Task objective: Search the records for "step". Copy every line where it appears.

Dataset entries
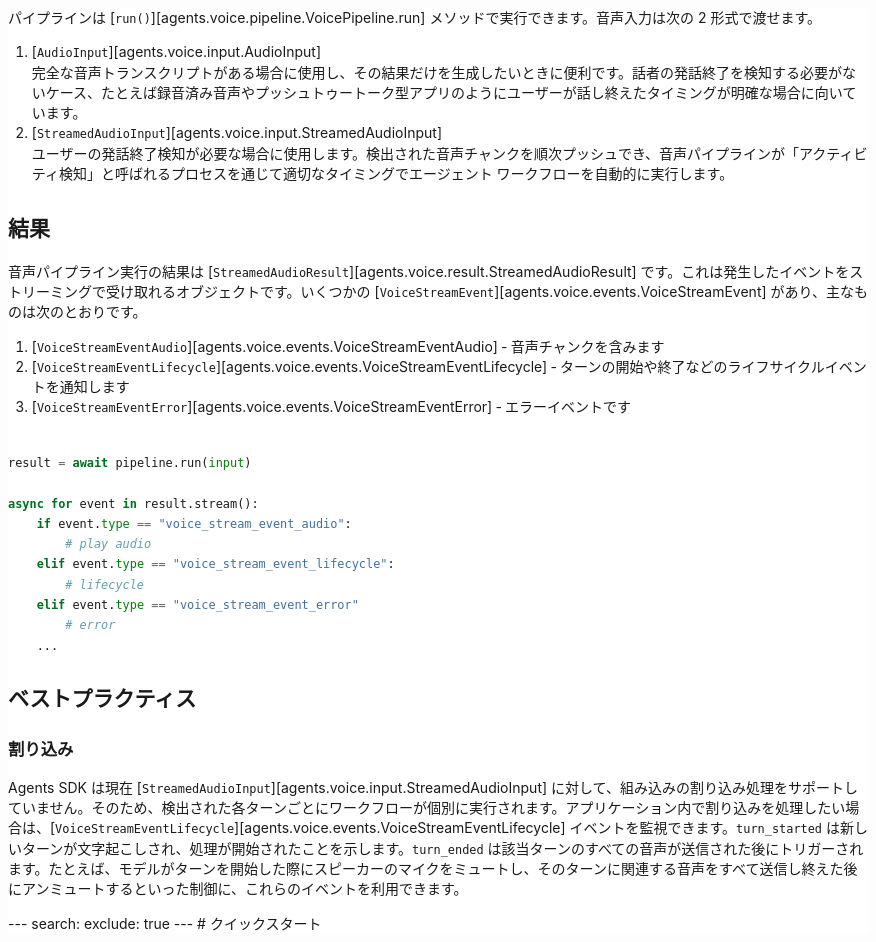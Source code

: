 パイプラインは [`run()`][agents.voice.pipeline.VoicePipeline.run] メソッドで実行できます。音声入力は次の 2 形式で渡せます。

1. [`AudioInput`][agents.voice.input.AudioInput]  
   完全な音声トランスクリプトがある場合に使用し、その結果だけを生成したいときに便利です。話者の発話終了を検知する必要がないケース、たとえば録音済み音声やプッシュトゥートーク型アプリのようにユーザーが話し終えたタイミングが明確な場合に向いています。
2. [`StreamedAudioInput`][agents.voice.input.StreamedAudioInput]  
   ユーザーの発話終了検知が必要な場合に使用します。検出された音声チャンクを順次プッシュでき、音声パイプラインが「アクティビティ検知」と呼ばれるプロセスを通じて適切なタイミングでエージェント ワークフローを自動的に実行します。

## 結果

音声パイプライン実行の結果は [`StreamedAudioResult`][agents.voice.result.StreamedAudioResult] です。これは発生したイベントをストリーミングで受け取れるオブジェクトです。いくつかの [`VoiceStreamEvent`][agents.voice.events.VoiceStreamEvent] があり、主なものは次のとおりです。

1. [`VoiceStreamEventAudio`][agents.voice.events.VoiceStreamEventAudio] ‐ 音声チャンクを含みます
2. [`VoiceStreamEventLifecycle`][agents.voice.events.VoiceStreamEventLifecycle] ‐ ターンの開始や終了などのライフサイクルイベントを通知します
3. [`VoiceStreamEventError`][agents.voice.events.VoiceStreamEventError] ‐ エラーイベントです

```python

result = await pipeline.run(input)

async for event in result.stream():
    if event.type == "voice_stream_event_audio":
        # play audio
    elif event.type == "voice_stream_event_lifecycle":
        # lifecycle
    elif event.type == "voice_stream_event_error"
        # error
    ...
```

## ベストプラクティス

### 割り込み

Agents SDK は現在 [`StreamedAudioInput`][agents.voice.input.StreamedAudioInput] に対して、組み込みの割り込み処理をサポートしていません。そのため、検出された各ターンごとにワークフローが個別に実行されます。アプリケーション内で割り込みを処理したい場合は、[`VoiceStreamEventLifecycle`][agents.voice.events.VoiceStreamEventLifecycle] イベントを監視できます。`turn_started` は新しいターンが文字起こしされ、処理が開始されたことを示します。`turn_ended` は該当ターンのすべての音声が送信された後にトリガーされます。たとえば、モデルがターンを開始した際にスピーカーのマイクをミュートし、そのターンに関連する音声をすべて送信し終えた後にアンミュートするといった制御に、これらのイベントを利用できます。
</file>

<file path="docs/ja/voice/quickstart.md">
---
search:
  exclude: true
---
# クイックスタート

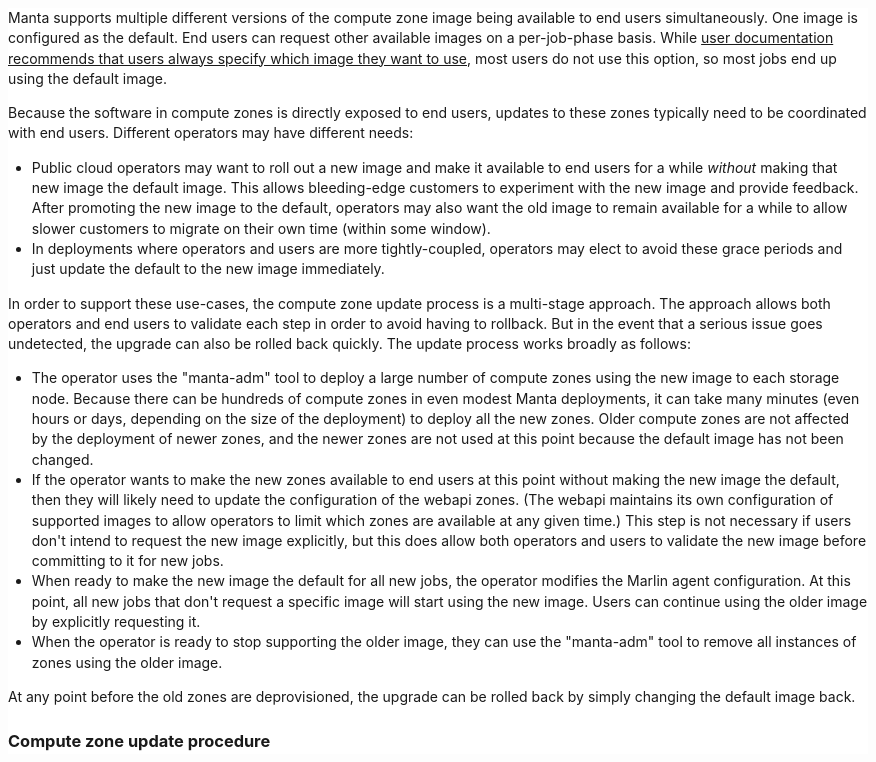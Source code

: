 Manta supports multiple different versions of the compute zone image being
available to end users simultaneously.  One image is configured as the default.
End users can request other available images on a per-job-phase basis.  While
[user documentation recommends that users always specify which image they want
to
use](https://apidocs.joyent.com/manta/jobs-reference.html#compute-instance-images-image-property),
most users do not use this option, so most jobs end up using the default image.

Because the software in compute zones is directly exposed to end users,
updates to these zones typically need to be coordinated with end users.
Different operators may have different needs:

* Public cloud operators may want to roll out a new image and make it available
  to end users for a while _without_ making that new image the default image.
  This allows bleeding-edge customers to experiment with the new image and
  provide feedback.  After promoting the new image to the default, operators may
  also want the old image to remain available for a while to allow slower
  customers to migrate on their own time (within some window).
* In deployments where operators and users are more tightly-coupled, operators
  may elect to avoid these grace periods and just update the default to the new
  image immediately.

In order to support these use-cases, the compute zone update process is a
multi-stage approach.  The approach allows both operators and end users to
validate each step in order to avoid having to rollback.  But in the event that
a serious issue goes undetected, the upgrade can also be rolled back quickly.
The update process works broadly as follows:

* The operator uses the "manta-adm" tool to deploy a large number of compute
  zones using the new image to each storage node.  Because there can be hundreds
  of compute zones in even modest Manta deployments, it can take many minutes
  (even hours or days, depending on the size of the deployment) to deploy all
  the new zones.  Older compute zones are not affected by the deployment of
  newer zones, and the newer zones are not used at this point because the
  default image has not been changed.
* If the operator wants to make the new zones available to end users at this
  point without making the new image the default, then they will likely need to
  update the configuration of the webapi zones.  (The webapi maintains its own
  configuration of supported images to allow operators to limit which zones are
  available at any given time.)  This step is not necessary if users don't
  intend to request the new image explicitly, but this does allow both operators
  and users to validate the new image before committing to it for new jobs.
* When ready to make the new image the default for all new jobs, the operator
  modifies the Marlin agent configuration.  At this point, all new jobs that
  don't request a specific image will start using the new image.  Users can
  continue using the older image by explicitly requesting it.
* When the operator is ready to stop supporting the older image, they can use
  the "manta-adm" tool to remove all instances of zones using the older image.

At any point before the old zones are deprovisioned, the upgrade can be rolled
back by simply changing the default image back.


### Compute zone update procedure
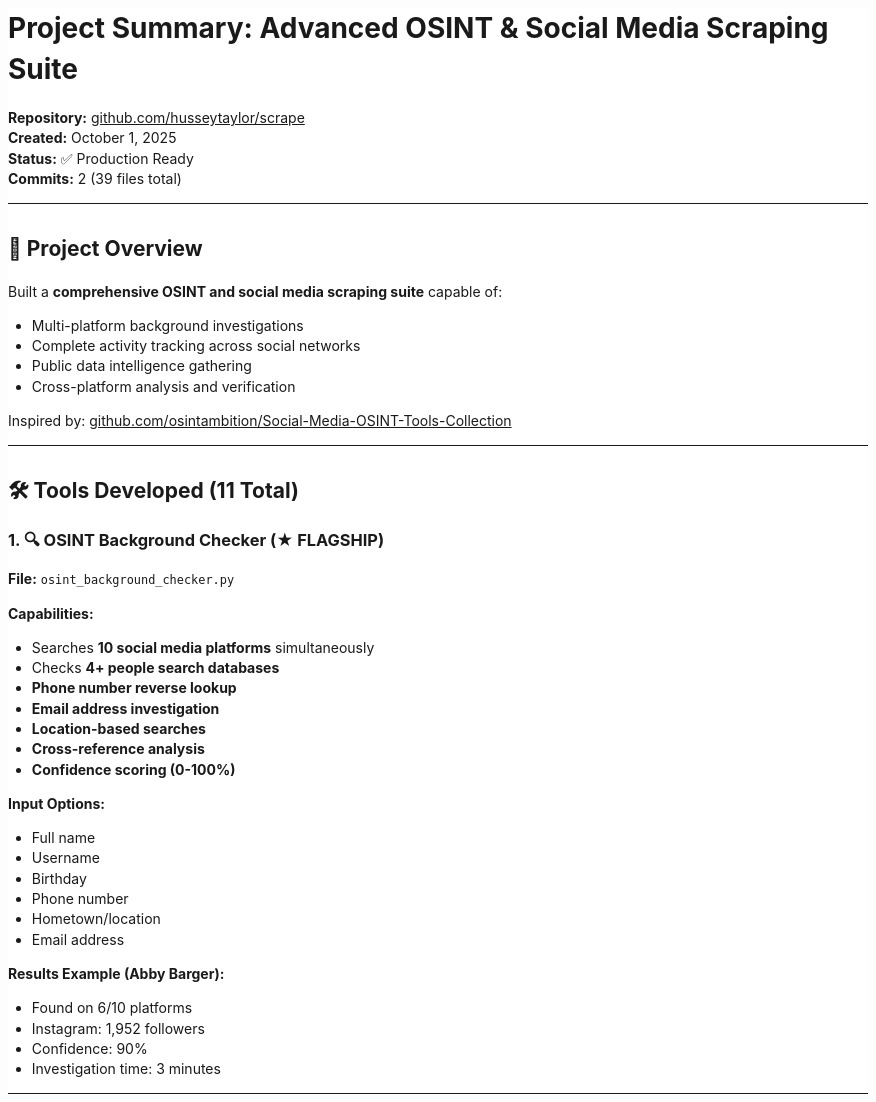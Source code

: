# Project Summary: Advanced OSINT & Social Media Scraping Suite

**Repository:** [github.com/husseytaylor/scrape](https://github.com/husseytaylor/scrape)  
**Created:** October 1, 2025  
**Status:** ✅ Production Ready  
**Commits:** 2 (39 files total)

---

## 🎯 Project Overview

Built a **comprehensive OSINT and social media scraping suite** capable of:
- Multi-platform background investigations
- Complete activity tracking across social networks
- Public data intelligence gathering
- Cross-platform analysis and verification

Inspired by: [github.com/osintambition/Social-Media-OSINT-Tools-Collection](https://github.com/osintambition/Social-Media-OSINT-Tools-Collection)

---

## 🛠️ Tools Developed (11 Total)

### 1. 🔍 OSINT Background Checker (★ FLAGSHIP)
**File:** `osint_background_checker.py`

**Capabilities:**
- Searches **10 social media platforms** simultaneously
- Checks **4+ people search databases**
- **Phone number reverse lookup**
- **Email address investigation**
- **Location-based searches**
- **Cross-reference analysis**
- **Confidence scoring (0-100%)**

**Input Options:**
- Full name
- Username
- Birthday
- Phone number
- Hometown/location
- Email address

**Results Example (Abby Barger):**
- Found on 6/10 platforms
- Instagram: 1,952 followers
- Confidence: 90%
- Investigation time: 3 minutes

---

Response to this exercise:
validate each step in order to avoid having to rollback.  But in the event that
  available at any given time.)  This step is not necessary if users don't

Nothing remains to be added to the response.